Documentation forsplink.exploratory
¶
completeness_chart(table_or_tables, db_api, cols=None, table_names_for_chart=None)
¶
Generate a summary chart of data completeness (proportion of non-nulls) of columns in each of the input table or tables. By default, completeness is assessed for all columns in the input data.
Parameters:
Name | Type | Description | Default |
---|---|---|---|
table_or_tables |
Sequence[AcceptableInputTableType]
|
A single table or a list of tables of data |
required |
db_api |
DatabaseAPISubClass
|
The backend database API to use |
required |
cols |
List[str]
|
List of column names to calculate completeness. If none, all columns will be computed. Default to None. |
None
|
table_names_for_chart |
List[str]
|
A list of names. Must be the same length as table_or_tables. |
None
|
profile_columns(table_or_tables, db_api, column_expressions=None, top_n=10, bottom_n=10)
¶
Profiles the specified columns of the dataframe initiated with the linker.
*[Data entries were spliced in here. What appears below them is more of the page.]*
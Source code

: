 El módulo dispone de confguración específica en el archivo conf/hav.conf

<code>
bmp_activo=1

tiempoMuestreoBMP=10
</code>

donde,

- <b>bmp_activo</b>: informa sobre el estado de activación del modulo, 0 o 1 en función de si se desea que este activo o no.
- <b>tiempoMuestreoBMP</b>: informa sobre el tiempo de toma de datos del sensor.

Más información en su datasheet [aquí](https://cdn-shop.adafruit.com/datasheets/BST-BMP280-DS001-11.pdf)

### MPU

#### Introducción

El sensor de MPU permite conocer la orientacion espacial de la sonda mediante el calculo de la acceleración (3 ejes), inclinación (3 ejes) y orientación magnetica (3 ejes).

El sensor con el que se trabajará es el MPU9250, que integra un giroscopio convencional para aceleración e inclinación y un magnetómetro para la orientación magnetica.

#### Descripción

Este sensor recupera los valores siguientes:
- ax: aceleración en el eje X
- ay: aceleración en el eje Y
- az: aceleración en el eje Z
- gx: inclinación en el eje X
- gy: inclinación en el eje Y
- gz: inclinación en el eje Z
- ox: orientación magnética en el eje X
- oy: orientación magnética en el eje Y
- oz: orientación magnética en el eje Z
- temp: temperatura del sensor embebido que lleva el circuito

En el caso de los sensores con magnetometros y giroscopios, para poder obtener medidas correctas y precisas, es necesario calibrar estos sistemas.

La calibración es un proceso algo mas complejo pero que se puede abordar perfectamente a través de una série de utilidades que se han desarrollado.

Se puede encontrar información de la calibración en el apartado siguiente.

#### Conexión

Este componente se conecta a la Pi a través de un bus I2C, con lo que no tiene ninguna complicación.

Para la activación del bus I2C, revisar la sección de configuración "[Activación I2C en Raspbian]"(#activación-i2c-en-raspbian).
This can be computationally expensive if the dataframe is large.
For the provided columns with column_expressions (or for all columns if left empty) calculate: - A distribution plot that shows the count of values at each percentile. - A top n chart, that produces a chart showing the count of the top n values within the column - A bottom n chart, that produces a chart showing the count of the bottom n values within the column
This should be used to explore the dataframe, determine if columns have sufficient completeness for linking, analyse the cardinality of columns, and identify the need for standardisation within a given column.
Args:
column_expressions (list, optional): A list of strings containing the
specified column names.
If left empty this will default to all columns.
top_n (int, optional): The number of top n values to plot.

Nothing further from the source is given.